**Stored entries**
+--

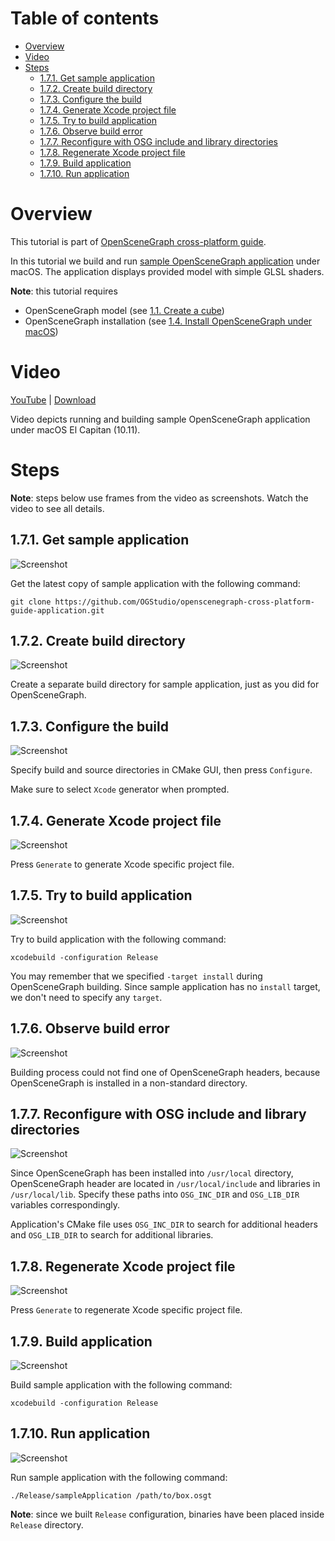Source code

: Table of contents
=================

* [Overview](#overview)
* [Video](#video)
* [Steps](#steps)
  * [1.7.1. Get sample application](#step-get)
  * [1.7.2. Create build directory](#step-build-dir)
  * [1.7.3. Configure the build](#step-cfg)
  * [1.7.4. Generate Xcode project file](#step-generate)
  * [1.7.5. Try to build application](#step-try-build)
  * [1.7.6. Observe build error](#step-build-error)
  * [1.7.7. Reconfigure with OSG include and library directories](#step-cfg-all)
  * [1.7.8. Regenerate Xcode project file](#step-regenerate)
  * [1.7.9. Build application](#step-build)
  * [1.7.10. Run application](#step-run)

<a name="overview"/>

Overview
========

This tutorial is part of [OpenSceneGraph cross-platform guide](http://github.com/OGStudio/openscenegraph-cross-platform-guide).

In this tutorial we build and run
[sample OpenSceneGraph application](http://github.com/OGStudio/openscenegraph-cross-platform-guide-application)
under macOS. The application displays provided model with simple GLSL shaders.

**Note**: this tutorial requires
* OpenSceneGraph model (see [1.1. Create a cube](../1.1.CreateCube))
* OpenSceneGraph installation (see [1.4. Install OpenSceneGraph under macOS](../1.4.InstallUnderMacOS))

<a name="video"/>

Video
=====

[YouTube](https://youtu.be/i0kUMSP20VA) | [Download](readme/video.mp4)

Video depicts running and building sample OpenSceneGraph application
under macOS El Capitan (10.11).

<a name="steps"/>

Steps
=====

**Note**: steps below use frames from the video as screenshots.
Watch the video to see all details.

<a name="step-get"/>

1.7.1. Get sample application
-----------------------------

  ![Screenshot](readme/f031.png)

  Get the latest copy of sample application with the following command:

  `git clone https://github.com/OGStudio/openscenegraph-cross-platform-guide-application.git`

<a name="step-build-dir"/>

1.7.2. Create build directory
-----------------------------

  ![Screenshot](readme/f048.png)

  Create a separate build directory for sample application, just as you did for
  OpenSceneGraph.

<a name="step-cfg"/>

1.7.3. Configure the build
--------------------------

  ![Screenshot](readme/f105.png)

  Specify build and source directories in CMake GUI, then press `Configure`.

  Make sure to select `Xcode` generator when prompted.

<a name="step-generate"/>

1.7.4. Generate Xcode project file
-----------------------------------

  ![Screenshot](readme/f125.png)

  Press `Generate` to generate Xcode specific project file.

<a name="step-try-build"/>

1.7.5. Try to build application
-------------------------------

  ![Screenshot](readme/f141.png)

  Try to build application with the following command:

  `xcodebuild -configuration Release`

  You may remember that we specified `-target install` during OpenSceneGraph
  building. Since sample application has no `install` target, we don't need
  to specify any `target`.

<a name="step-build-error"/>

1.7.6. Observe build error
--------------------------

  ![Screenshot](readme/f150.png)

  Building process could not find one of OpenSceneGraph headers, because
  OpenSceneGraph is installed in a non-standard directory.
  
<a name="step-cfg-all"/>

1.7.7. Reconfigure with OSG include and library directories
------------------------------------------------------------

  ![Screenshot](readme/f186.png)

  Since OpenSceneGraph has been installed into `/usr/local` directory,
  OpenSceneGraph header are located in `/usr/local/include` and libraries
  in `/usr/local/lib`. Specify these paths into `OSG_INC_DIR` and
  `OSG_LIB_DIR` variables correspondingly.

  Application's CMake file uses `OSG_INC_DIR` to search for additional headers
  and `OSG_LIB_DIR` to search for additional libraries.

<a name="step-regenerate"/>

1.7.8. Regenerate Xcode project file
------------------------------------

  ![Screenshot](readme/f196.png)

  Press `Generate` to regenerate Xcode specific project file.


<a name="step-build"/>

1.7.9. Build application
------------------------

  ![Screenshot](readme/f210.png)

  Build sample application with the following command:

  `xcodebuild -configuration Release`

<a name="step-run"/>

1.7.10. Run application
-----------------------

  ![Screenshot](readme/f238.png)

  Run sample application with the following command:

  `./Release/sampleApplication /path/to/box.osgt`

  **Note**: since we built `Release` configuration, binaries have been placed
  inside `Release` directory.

+--

**Task directions**
Please state how many lines in the records contain the word "into", and give only that number.

**Task response**
2